(WORKING DATA)

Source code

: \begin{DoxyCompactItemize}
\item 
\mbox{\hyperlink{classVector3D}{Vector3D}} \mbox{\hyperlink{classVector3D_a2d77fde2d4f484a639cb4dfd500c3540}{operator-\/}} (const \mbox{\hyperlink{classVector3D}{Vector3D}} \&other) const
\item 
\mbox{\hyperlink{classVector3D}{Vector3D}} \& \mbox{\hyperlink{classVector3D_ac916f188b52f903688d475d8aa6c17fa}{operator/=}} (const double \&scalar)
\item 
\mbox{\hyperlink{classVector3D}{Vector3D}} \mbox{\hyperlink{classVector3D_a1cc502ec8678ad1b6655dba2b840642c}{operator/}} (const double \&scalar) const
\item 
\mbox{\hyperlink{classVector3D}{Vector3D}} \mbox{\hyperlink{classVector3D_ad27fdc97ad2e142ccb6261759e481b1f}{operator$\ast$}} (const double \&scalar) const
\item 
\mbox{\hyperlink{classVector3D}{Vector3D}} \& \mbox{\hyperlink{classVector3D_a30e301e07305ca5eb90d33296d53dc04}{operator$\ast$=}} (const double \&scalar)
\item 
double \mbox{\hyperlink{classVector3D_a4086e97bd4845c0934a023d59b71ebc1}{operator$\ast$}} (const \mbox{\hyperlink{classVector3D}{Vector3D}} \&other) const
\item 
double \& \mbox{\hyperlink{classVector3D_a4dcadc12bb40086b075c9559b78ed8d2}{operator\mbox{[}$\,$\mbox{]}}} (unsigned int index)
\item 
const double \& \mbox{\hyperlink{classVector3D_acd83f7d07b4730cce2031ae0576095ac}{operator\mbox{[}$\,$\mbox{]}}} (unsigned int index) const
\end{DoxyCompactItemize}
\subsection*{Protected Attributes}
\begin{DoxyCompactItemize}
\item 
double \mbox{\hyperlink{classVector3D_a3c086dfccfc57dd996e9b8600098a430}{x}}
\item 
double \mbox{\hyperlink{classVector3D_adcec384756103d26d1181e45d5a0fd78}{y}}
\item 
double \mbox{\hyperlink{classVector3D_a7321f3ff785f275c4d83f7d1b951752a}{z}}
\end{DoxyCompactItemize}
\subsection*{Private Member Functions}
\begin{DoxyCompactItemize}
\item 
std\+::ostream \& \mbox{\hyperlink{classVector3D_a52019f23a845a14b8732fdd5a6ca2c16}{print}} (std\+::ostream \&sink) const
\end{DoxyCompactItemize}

(End WORKING DATA)
(WORKING DATA)

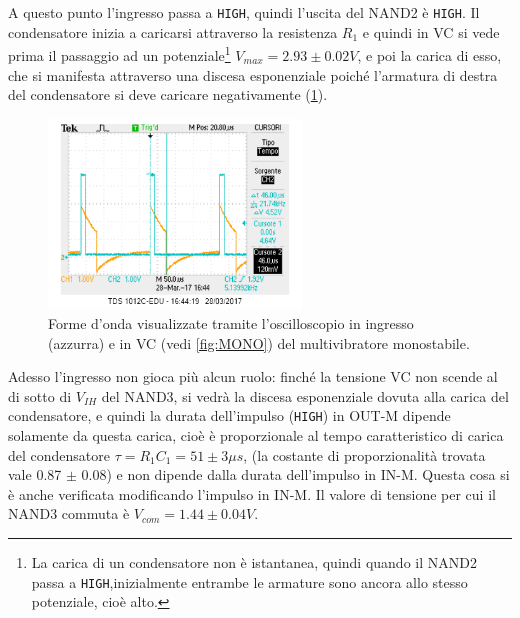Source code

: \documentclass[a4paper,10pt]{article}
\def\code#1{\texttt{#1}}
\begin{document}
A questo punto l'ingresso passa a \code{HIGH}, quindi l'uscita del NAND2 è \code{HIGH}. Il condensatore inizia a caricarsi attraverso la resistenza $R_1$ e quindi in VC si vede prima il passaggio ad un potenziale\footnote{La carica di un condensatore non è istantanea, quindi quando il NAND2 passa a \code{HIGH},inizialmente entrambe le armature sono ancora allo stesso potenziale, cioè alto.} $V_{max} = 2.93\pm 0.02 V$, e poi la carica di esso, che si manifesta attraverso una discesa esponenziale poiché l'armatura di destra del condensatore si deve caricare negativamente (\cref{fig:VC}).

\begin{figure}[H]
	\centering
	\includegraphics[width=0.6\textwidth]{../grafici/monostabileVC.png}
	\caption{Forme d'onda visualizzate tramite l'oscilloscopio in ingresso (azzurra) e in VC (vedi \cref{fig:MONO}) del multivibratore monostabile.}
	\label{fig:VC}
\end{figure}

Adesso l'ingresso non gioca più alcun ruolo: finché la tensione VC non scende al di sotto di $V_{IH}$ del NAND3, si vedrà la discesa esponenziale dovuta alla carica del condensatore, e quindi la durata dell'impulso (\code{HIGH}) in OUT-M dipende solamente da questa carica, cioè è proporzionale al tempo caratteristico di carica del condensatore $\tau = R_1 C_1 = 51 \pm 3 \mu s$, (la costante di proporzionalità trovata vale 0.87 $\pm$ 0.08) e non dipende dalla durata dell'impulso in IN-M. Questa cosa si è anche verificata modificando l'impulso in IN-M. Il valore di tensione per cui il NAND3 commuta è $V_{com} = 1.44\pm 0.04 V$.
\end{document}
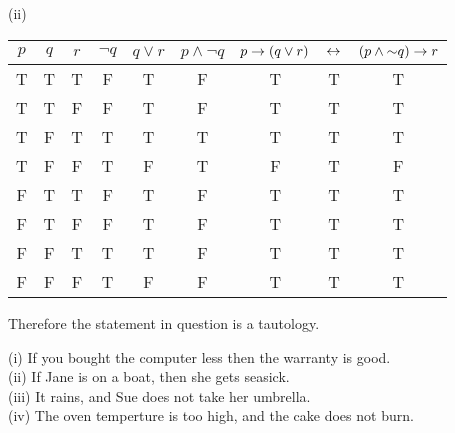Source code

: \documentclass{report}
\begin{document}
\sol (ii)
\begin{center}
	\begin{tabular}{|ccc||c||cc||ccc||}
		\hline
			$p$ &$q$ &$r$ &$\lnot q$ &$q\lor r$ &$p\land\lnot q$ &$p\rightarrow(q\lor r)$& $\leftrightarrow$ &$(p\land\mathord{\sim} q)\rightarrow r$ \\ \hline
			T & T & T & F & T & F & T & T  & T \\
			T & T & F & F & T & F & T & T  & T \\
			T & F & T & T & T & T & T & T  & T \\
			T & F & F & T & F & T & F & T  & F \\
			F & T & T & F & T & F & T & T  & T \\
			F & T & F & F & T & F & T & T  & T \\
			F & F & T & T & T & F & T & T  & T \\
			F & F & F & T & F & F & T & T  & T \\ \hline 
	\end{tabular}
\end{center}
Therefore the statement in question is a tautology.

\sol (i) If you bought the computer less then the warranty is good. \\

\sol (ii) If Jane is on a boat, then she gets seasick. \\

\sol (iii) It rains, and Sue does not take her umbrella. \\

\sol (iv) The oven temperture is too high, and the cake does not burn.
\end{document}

(End WORKING DATA)
(WORKING DATA)

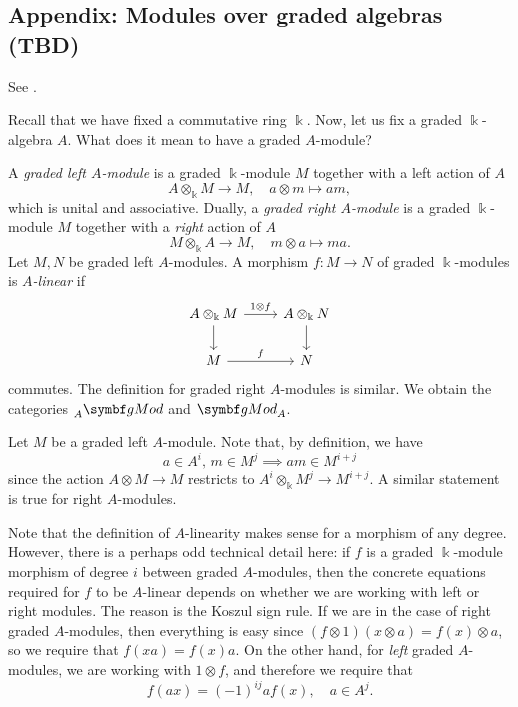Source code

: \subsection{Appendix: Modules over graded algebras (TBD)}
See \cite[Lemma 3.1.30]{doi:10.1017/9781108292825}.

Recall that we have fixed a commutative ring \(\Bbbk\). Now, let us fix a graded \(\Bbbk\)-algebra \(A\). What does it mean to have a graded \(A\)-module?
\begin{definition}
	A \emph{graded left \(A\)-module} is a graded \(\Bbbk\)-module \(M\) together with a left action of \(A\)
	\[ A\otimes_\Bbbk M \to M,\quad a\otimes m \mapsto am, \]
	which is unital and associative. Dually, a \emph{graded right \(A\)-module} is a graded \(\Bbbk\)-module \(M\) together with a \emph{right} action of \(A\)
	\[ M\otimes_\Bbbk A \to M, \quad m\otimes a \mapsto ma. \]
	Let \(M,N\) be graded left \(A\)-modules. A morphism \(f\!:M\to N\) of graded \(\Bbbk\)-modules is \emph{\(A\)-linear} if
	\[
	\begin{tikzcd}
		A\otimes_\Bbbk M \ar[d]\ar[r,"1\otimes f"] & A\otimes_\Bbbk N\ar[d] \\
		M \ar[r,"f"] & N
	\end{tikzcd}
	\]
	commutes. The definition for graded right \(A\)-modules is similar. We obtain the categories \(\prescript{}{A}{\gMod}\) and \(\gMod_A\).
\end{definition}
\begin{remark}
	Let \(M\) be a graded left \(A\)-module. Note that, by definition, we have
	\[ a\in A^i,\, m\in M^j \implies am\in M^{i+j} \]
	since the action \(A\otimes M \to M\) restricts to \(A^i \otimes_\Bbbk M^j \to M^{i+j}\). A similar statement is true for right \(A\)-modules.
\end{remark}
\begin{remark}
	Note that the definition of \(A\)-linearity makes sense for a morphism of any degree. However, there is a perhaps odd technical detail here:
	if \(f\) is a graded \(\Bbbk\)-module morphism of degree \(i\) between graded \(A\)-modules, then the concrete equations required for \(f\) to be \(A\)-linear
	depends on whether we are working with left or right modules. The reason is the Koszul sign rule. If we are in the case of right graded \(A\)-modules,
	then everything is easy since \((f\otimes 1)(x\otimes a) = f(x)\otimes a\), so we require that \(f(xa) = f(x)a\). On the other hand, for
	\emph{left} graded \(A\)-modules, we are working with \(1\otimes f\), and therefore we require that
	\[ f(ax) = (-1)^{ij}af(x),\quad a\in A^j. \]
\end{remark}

(End WORKING DATA)

WHAT YOU HAVE TO DO:
If a line of the entries above holds the word "together", count it; report only how many such lines there are.

TASK RESULT:
2